** Opening MATERIAL FOR THIS TASK block **
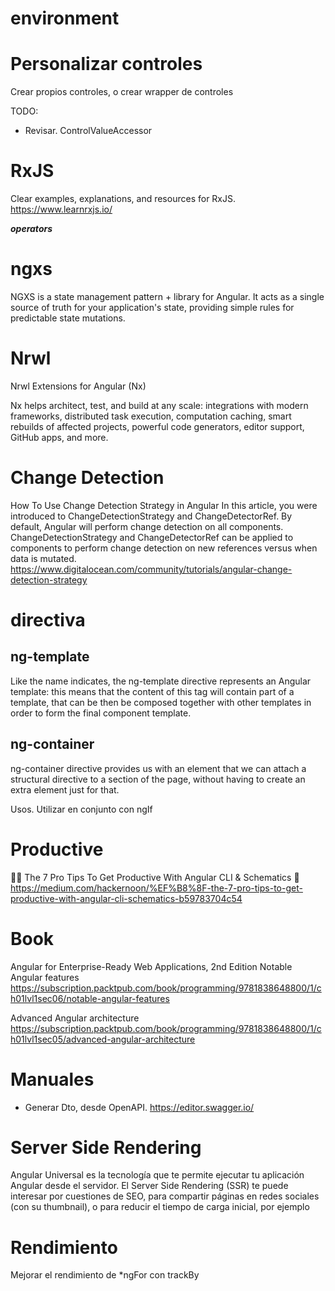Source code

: 
# environment



# Personalizar controles

Crear propios controles, o crear wrapper de controles

TODO:
- Revisar. ControlValueAccessor

# RxJS
Clear examples, explanations, and resources for RxJS.
https://www.learnrxjs.io/


***operators***





# ngxs

NGXS is a state management pattern + library for Angular. It acts as a single source of truth for your application's state, providing simple rules for predictable state mutations.

# Nrwl

Nrwl Extensions for Angular (Nx)

Nx helps architect, test, and build at any scale:
integrations with modern frameworks, distributed task execution, computation caching, smart rebuilds of affected projects, powerful code generators, editor support, GitHub apps, and more.

# Change Detection

How To Use Change Detection Strategy in Angular
In this article, you were introduced to ChangeDetectionStrategy and ChangeDetectorRef. By default, Angular will perform change detection on all components. ChangeDetectionStrategy and ChangeDetectorRef can be applied to components to perform change detection on new references versus when data is mutated.
https://www.digitalocean.com/community/tutorials/angular-change-detection-strategy


# directiva 

## ng-template

Like the name indicates, the ng-template directive represents an Angular template: this means that the content of this tag will contain part of a template, that can be then be composed together with other templates in order to form the final component template.

## ng-container

ng-container directive provides us with an element that we can attach a structural directive to a section of the page, without having to create an extra element just for that.

Usos. Utilizar en conjunto con ngIf

# Productive

👨‍🔧️ The 7 Pro Tips To Get Productive With Angular CLI & Schematics 💪
https://medium.com/hackernoon/%EF%B8%8F-the-7-pro-tips-to-get-productive-with-angular-cli-schematics-b59783704c54

# Book

Angular for Enterprise-Ready Web Applications, 2nd Edition
Notable Angular features
https://subscription.packtpub.com/book/programming/9781838648800/1/ch01lvl1sec06/notable-angular-features

Advanced Angular architecture
https://subscription.packtpub.com/book/programming/9781838648800/1/ch01lvl1sec05/advanced-angular-architecture


# Manuales

- Generar Dto, desde OpenAPI.
https://editor.swagger.io/

# Server Side Rendering

Angular Universal es la tecnología que te permite ejecutar tu aplicación Angular desde el servidor. El Server Side Rendering (SSR) te puede interesar por cuestiones de SEO, para compartir páginas en redes sociales (con su thumbnail), o para reducir el tiempo de carga inicial, por ejemplo

# Rendimiento

 Mejorar el rendimiento de *ngFor con trackBy 
 
 
 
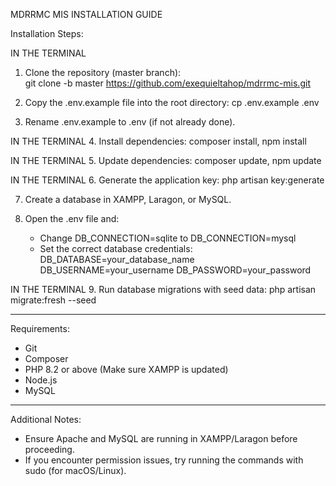 MDRRMC MIS INSTALLATION GUIDE

Installation Steps:

IN THE TERMINAL 
1. Clone the repository (master branch):  
   git clone -b master https://github.com/exequieltahop/mdrrmc-mis.git

2. Copy the .env.example file into the root directory:
   cp .env.example .env

3. Rename .env.example to .env (if not already done).

IN THE TERMINAL 
4. Install dependencies:
   composer install,
   npm install

IN THE TERMINAL 
5. Update dependencies:
   composer update,
   npm update

IN THE TERMINAL 
6. Generate the application key:
   php artisan key:generate

7. Create a database in XAMPP, Laragon, or MySQL.

8. Open the .env file and:
   - Change DB_CONNECTION=sqlite to DB_CONNECTION=mysql
   - Set the correct database credentials:
     DB_DATABASE=your_database_name
     DB_USERNAME=your_username
     DB_PASSWORD=your_password

IN THE TERMINAL 
9. Run database migrations with seed data:
   php artisan migrate:fresh --seed

---

Requirements:

- Git
- Composer
- PHP 8.2 or above (Make sure XAMPP is updated)
- Node.js
- MySQL

---

Additional Notes:
- Ensure Apache and MySQL are running in XAMPP/Laragon before proceeding.
- If you encounter permission issues, try running the commands with sudo (for macOS/Linux).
** Closing MATERIAL FOR THIS TASK block **
| EXERCISE AIM |
Once the lines holding the word "Nrwl" in the material above are counted, report that number by itself.

| SOLUTION TO THIS TASK |
2